#JeSuisCharlie

Strage alla sede del giornale satirico francese Charlie Hebdo, dodici i morti.

7 gennaio 2015, una notizia che travolge, che sconvolge. Una notizia dal sapore terribilmente amaro, estemporanea e anacronistica. Oggi, 7 gennaio 2015, in Francia, si muore per aver espresso la propria opinione.

Ed è nella patria dell’Illuminismo, più precisamente a Parigi, che avviene tutto ciò. Proprio nel Paese in cui Voltaire urlò a gran voce : " Io combatto la tua idea, che è diversa dalla mia, ma sono pronto a battermi fino al prezzo della mia vita perchè tu, la tua idea, possa esprimerla liberamente ".

Tre uomini a bordo di un’auto rubata si presentano davanti alla sede del giornale satirico “Charlie Hebdo” , conosciuto per le numerose vignette sull’Islam ma non solo. Sta per iniziare la riunione di redazione, come ogni mattina. Due degli uomini, armati, minacciano una fumettista con in braccio sua figlia che incontrano davanti alla sede, obbligandola a digitare il codice d’entrata del palazzo.

Gli uomini entrano e aprono il fuoco. Il terrore dura a malapena cinque minuti, ma abbastanza per uccidere dodici persone, tra cui anche due agenti delle forze dell’ordine.

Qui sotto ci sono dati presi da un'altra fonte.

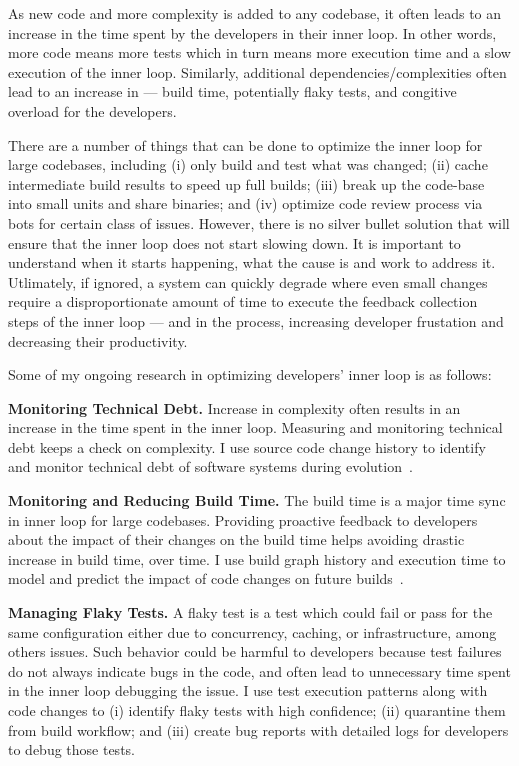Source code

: \documentclass[a4paper]{article}
\begin{document}
As new code and more complexity is added to any codebase, it often leads to an increase in the time spent by the developers in their inner loop. In other words, more code means more tests which in turn means more execution time and a slow execution of the inner loop. Similarly, additional dependencies/complexities often lead to an increase in --- build time, potentially flaky tests, and congitive overload for the developers.

There are a number of things that can be done to optimize the inner loop for large codebases, including (i) only build and test what was changed; (ii) cache intermediate build results to speed up full builds; (iii) break up the code-base into small units and share binaries; and (iv) optimize code review process via bots for certain class of issues.
However, there is no silver bullet solution that will ensure that the inner loop does not start slowing down. It is important to understand when it starts happening, what the cause is and work to address it. Utlimately, if ignored, a system can quickly degrade where even small changes require a disproportionate amount of time to execute the feedback collection steps of the inner loop --- and in the process, increasing developer frustation and decreasing their productivity. 

Some of my ongoing research in optimizing developers' inner loop is as follows:  

\noindent \textbf{Monitoring Technical Debt.} Increase in complexity often results in an increase in the time spent in the inner loop. Measuring and monitoring technical debt keeps a check on complexity. I use source code change history to identify and monitor technical debt of software systems during evolution~\cite{activefiles}. 

\noindent \textbf{Monitoring and Reducing Build Time.} The build time is a major time sync in inner loop for large codebases.  Providing proactive feedback to developers about the impact of their changes on the build time helps avoiding drastic increase in build time, over time. I use build graph history and execution time to model and predict the impact of code changes on future builds~\cite{buildimpact}. 

\noindent \textbf{Managing Flaky Tests.}  A flaky test is a test which could fail or pass for the same configuration either due to concurrency, caching, or infrastructure, among others issues. Such behavior could be harmful to developers because test failures do not always indicate bugs in the code, and often lead to unnecessary time spent in the inner loop debugging the issue.  I use test execution patterns along with code changes to (i) identify flaky tests with high confidence; (ii) quarantine them from build workflow; and (iii) create bug reports with detailed logs for developers to debug those tests.
\end{document}
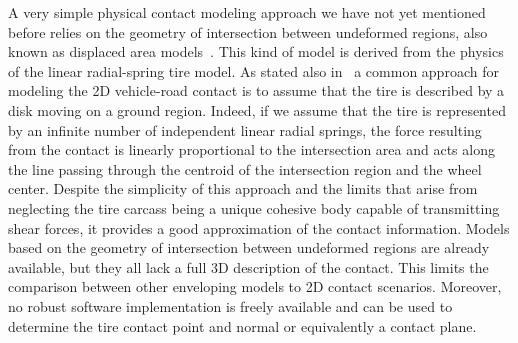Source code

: A very simple physical contact modeling approach we have not yet mentioned before relies on the geometry of intersection between undeformed regions, also known as displaced area models~\cite{mousseau2003obstacle}. This kind of model is derived from the physics of the linear radial-spring tire model. As stated also in~\cite{davis1975radial} a common approach for modeling the 2D vehicle-road contact is to assume that the tire is described by a disk moving on a ground region. Indeed, if we assume that the tire is represented by an infinite number of independent linear radial springs, the force resulting from the contact is linearly proportional to the intersection area and acts along the line passing through the centroid of the intersection region and the wheel center. Despite the simplicity of this approach and the limits that arise from neglecting the tire carcass being a unique cohesive body capable of transmitting shear forces, it provides a good approximation of the contact information. Models based on the geometry of intersection between undeformed regions are already available, but they all lack a full 3D description of the contact. This limits the comparison between other enveloping models to 2D contact scenarios. Moreover, no robust software implementation is freely available and can be used to determine the tire contact point and normal or equivalently a contact plane.

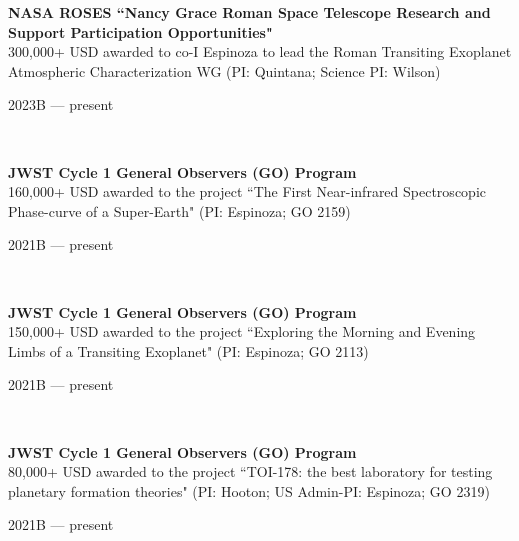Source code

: \documentclass[12pt, a4paper]{article} %
\begin{document}
\begin{minipage}[t]{0.7\textwidth}
\begin{flushleft}%
  \setlength{\leftskip}{0.2cm}%
\textbf{NASA ROSES ``Nancy Grace Roman Space Telescope Research and Support Participation Opportunities" }\\
300,000+ USD awarded to co-I Espinoza to lead the Roman Transiting Exoplanet Atmospheric Characterization WG (PI: Quintana; Science PI: Wilson)
\end{flushleft}
\end{minipage}
\begin{minipage}[t]{0.3\textwidth}
\hfill 2023B --- present
\end{minipage}\\

\begin{minipage}[t]{0.7\textwidth}
\begin{flushleft}%
  \setlength{\leftskip}{0.2cm}%
\textbf{JWST Cycle 1 General Observers (GO) Program}\\
160,000+ USD awarded to the project ``The First Near-infrared Spectroscopic Phase-curve of a Super-Earth" (PI: Espinoza; GO 2159)
\end{flushleft}
\end{minipage}
\begin{minipage}[t]{0.3\textwidth}
\hfill 2021B --- present
\end{minipage}\\

\begin{minipage}[t]{0.7\textwidth}
\begin{flushleft}%
  \setlength{\leftskip}{0.2cm}%
\textbf{JWST Cycle 1 General Observers (GO) Program}\\
150,000+ USD awarded to the project ``Exploring the Morning and Evening Limbs of a Transiting Exoplanet" (PI: Espinoza; GO 2113)
\end{flushleft}
\end{minipage}
\begin{minipage}[t]{0.3\textwidth}
\hfill 2021B --- present
\end{minipage}\\

\begin{minipage}[t]{0.7\textwidth}
\begin{flushleft}%
  \setlength{\leftskip}{0.2cm}%
\textbf{JWST Cycle 1 General Observers (GO) Program}\\
80,000+ USD awarded to the project ``TOI-178: the best laboratory for testing planetary formation theories" (PI: Hooton; US Admin-PI: Espinoza; GO 2319)
\end{flushleft}
\end{minipage}
\begin{minipage}[t]{0.3\textwidth}
\hfill 2021B --- present
\end{minipage}\\
\end{document}

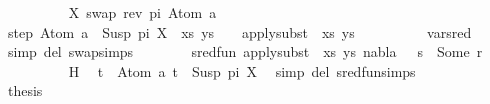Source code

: \begin{isabellebody}
{}\isanewline
\ \ \ \ \ \ \isamarkupfalse%
\ {\isacharquery}{\kern0pt}{\isasymsigma}\ {\isacharequal}{\kern0pt}\ {\isachardoublequoteopen}{\isacharbrackleft}{\kern0pt}{\isacharparenleft}{\kern0pt}X{\isacharcomma}{\kern0pt}\ swap\ {\isacharparenleft}{\kern0pt}rev\ pi{\isacharparenright}{\kern0pt}\ {\isacharparenleft}{\kern0pt}Atom\ a{\isacharparenright}{\kern0pt}{\isacharparenright}{\kern0pt}{\isacharbrackright}{\kern0pt}{\isachardoublequoteclose}\isanewline
\ \ \ \ \ \ \isamarkupfalse%
\ step{\isacharcolon}{\kern0pt}\ {\isachardoublequoteopen}{\isacharparenleft}{\kern0pt}{\isacharparenleft}{\kern0pt}Atom\ a\ {\isasymapprox}{\isacharquery}{\kern0pt}\ Susp\ pi\ X{\isacharparenright}{\kern0pt}\ {\isacharhash}{\kern0pt}\ xs{\isacharcomma}{\kern0pt}\ ys{\isacharparenright}{\kern0pt}\ {\isasymturnstile}\ {\isacharquery}{\kern0pt}{\isasymsigma}\ {\isasymleadsto}\ apply{\isacharunderscore}{\kern0pt}subst\ {\isacharquery}{\kern0pt}{\isasymsigma}\ {\isacharparenleft}{\kern0pt}xs{\isacharcomma}{\kern0pt}\ ys{\isacharparenright}{\kern0pt}{\isachardoublequoteclose}\isanewline
\ \ \ \ \ \ \ \ \isamarkupfalse%
\ var{\isacharunderscore}{\kern0pt}{}{\isacharunderscore}{\kern0pt}sred\ \isamarkupfalse%
\ {\isacharparenleft}{\kern0pt}simp\ del{\isacharcolon}{\kern0pt}\ swap{\isachardot}{\kern0pt}simps{\isacharparenright}{\kern0pt}\isanewline
\ \ \ \ \ \ \isamarkupfalse%
\ {\isachardoublequoteopen}sred{\isacharunderscore}{\kern0pt}fun\ {\isacharparenleft}{\kern0pt}apply{\isacharunderscore}{\kern0pt}subst\ {\isacharquery}{\kern0pt}{\isasymsigma}\ {\isacharparenleft}{\kern0pt}xs{\isacharcomma}{\kern0pt}\ ys{\isacharparenright}{\kern0pt}{\isacharcomma}{\kern0pt}\ nabla{\isacharcomma}{\kern0pt}\ {\isacharquery}{\kern0pt}{\isasymsigma}\ {\isasymbullet}\ s{\isacharparenright}{\kern0pt}\ {\isacharequal}{\kern0pt}\ Some\ r{\isachardoublequoteclose}\isanewline
\ \ \ \ \ \ \ \ \isamarkupfalse%
\ H\ \isamarkupfalse%
\ {\isacartoucheopen}t{}\ {\isacharequal}{\kern0pt}\ Atom\ a{\isacartoucheclose}\ {\isacartoucheopen}t{}\ {\isacharequal}{\kern0pt}\ Susp\ pi\ X{\isacartoucheclose}\ \isamarkupfalse%
\ {\isacharparenleft}{\kern0pt}simp\ del{\isacharcolon}{\kern0pt}\ sred{\isacharunderscore}{\kern0pt}fun{\isachardot}{\kern0pt}simps{\isacharparenright}{\kern0pt}\isanewline
\ \ \ \ \ \ \isamarkupfalse%
\ \isamarkupfalse%
\ {\isacharquery}{\kern0pt}thesis\ \isamarkupfalse%

\end{isabellebody}
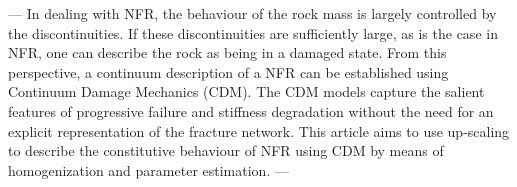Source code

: --- 
In dealing with NFR, the behaviour of the rock mass is largely controlled by the discontinuities. If these discontinuities are sufficiently large, as is the case in NFR, one can describe the rock as being in a damaged state. From this perspective, a continuum description of a NFR can be established using Continuum Damage Mechanics (CDM). The CDM models capture the salient features of progressive failure and stiffness degradation without the need for an explicit representation of the fracture network. This article aims to use up-scaling to describe the constitutive behaviour of NFR using CDM by means of homogenization and parameter estimation. 
---
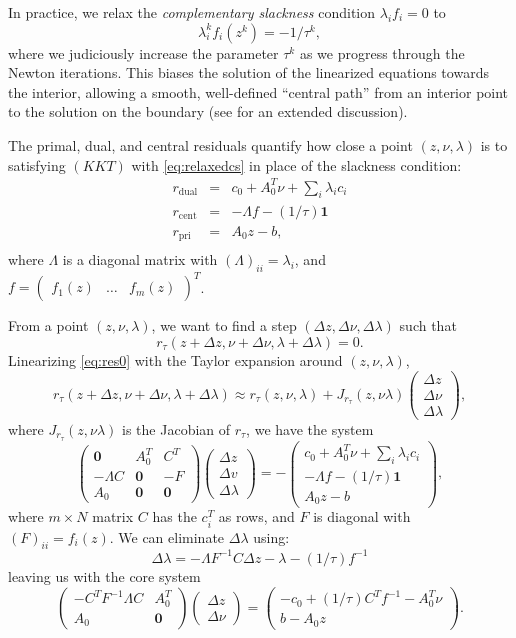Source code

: \documentclass{article}
\newcommand{\bpm}{\left(\begin{matrix}}
\newcommand{\epm}{\end{matrix}\right)}
\newcommand{\dv}{\Delta v}
\newcommand{\dz}{\Delta z}
\newcommand{\dlam}{\Delta\lambda}
\newcommand{\dnu}{\Delta\nu}
\newcommand{\<}{\langle}
\renewcommand{\>}{\rangle}
\begin{document}
In practice, we relax the {\em complementary slackness} condition $\lambda_i f_i = 0$ to 
\begin{equation}
\label{eq:relaxedcs}
\lambda^k_i f_i(z^k) = -1/\tau^k,
\end{equation}
where we judiciously increase the parameter $\tau^k$ as we progress through the Newton iterations.  This biases the solution of the linearized equations towards the interior, allowing a smooth, well-defined ``central path'' from an interior point to the solution on the boundary (see 
\cite{nocedal99nu,wright97pr} for an extended discussion).

The primal, dual, and central residuals quantify how close a point $(z,\nu,\lambda)$ is to satisfying $(KKT)$ with \eqref{eq:relaxedcs} in place of the slackness condition:
\begin{eqnarray*}
r_{\mathrm{dual}} & = & c_0 + A_0^T\nu + \sum_i \lambda_i c_i \\
r_{\mathrm{cent}} & = & -\Lambda f - (1/\tau)\mathbf{1} \\
r_{\mathrm{pri}} & = & A_0 z-b,\\
\end{eqnarray*}
where $\Lambda$ is a diagonal matrix with $(\Lambda)_{ii} = \lambda_i$, and 
$f = \bpm f_1(z) & \ldots & f_m(z) \epm^T$.

From a point $(z,\nu,\lambda)$, we want to find a step $(\dz,\dnu,\dlam)$ such that
\begin{equation}
\label{eq:res0}
r_\tau(z+\dz,\nu+\dnu,\lambda+\dlam) = 0.
\end{equation}
Linearizing \eqref{eq:res0} with the Taylor expansion around $(z,\nu,\lambda)$,
\[
r_\tau(z+\dz,\nu+\dnu,\lambda+\dlam) \approx 
r_\tau(z,\nu,\lambda) +  J_{r_\tau}(z,\nu\lambda)
\bpm \dz \\ \dnu \\ \dlam \epm,
\]
where $J_{r_\tau}(z,\nu\lambda)$ is the Jacobian of $r_\tau$, we have the system
\[
\bpm \mathbf{0} & A_0^T & C^T \\
-\Lambda C & \mathbf{0} & -F \\
A_0 & \mathbf{0} & \mathbf{0} 
\epm
\bpm \dz \\ \dv \\ \dlam \epm = 
- \bpm
c_0 + A_0^T\nu + \sum_i \lambda_i c_i  \\
-\Lambda f - (1/\tau)\mathbf{1} \\
A_0 z-b
\epm,
\]
where $m\times N$ matrix $C$ has the $c^T_i$ as rows, and $F$ is diagonal with 
$(F)_{ii} = f_i(z)$.
We can eliminate $\dlam$ using:
\begin{equation}
\label{eq:dlambda}
\dlam = -\Lambda F^{-1}C\dz - \lambda - (1/\tau)f^{-1}
\end{equation}
leaving us with the core system
\begin{equation}
\label{eq:pdnewton}
\bpm -C^TF^{-1}\Lambda C & A_0^T \\ A_0 & \mathbf{0} \epm \bpm \dz \\ \dnu \epm = 
\bpm -c_0 + (1/\tau)C^Tf^{-1} - A_0^T\nu
\\ b-A_0 z \epm.
\end{equation}
\end{document}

L’attacco non arriva però come un fulmine a ciel sereno. Tre anni fa, infatti, la sede del giornale era stata distrutta dall’incendio provocato da una bomba molotov, lanciata in seguito alla pubblicazione di un numero intitolato “Sharia Hebdo”, dove Maometto figurava come Direttore dell’edizione, cosa che aveva probabilmente infastidito qualcuno.

L’ironia della sorte vuole che mercoledì, fatalmente, il Direttore Stéphane Charbonnier detto Charb abbia pubblicato la sua ultima vignetta che lascia scioccati alla luce degli eventi. Figura in copertina la scritta «Ancora nessun attentato in Francia», e un terrorista che esclama: «Aspettate!», «Abbiamo tempo fino alla fine di gennaio per fare gli auguri». Una provocazione forse presa al balzo dai mandanti, o forse incredibile fatalità.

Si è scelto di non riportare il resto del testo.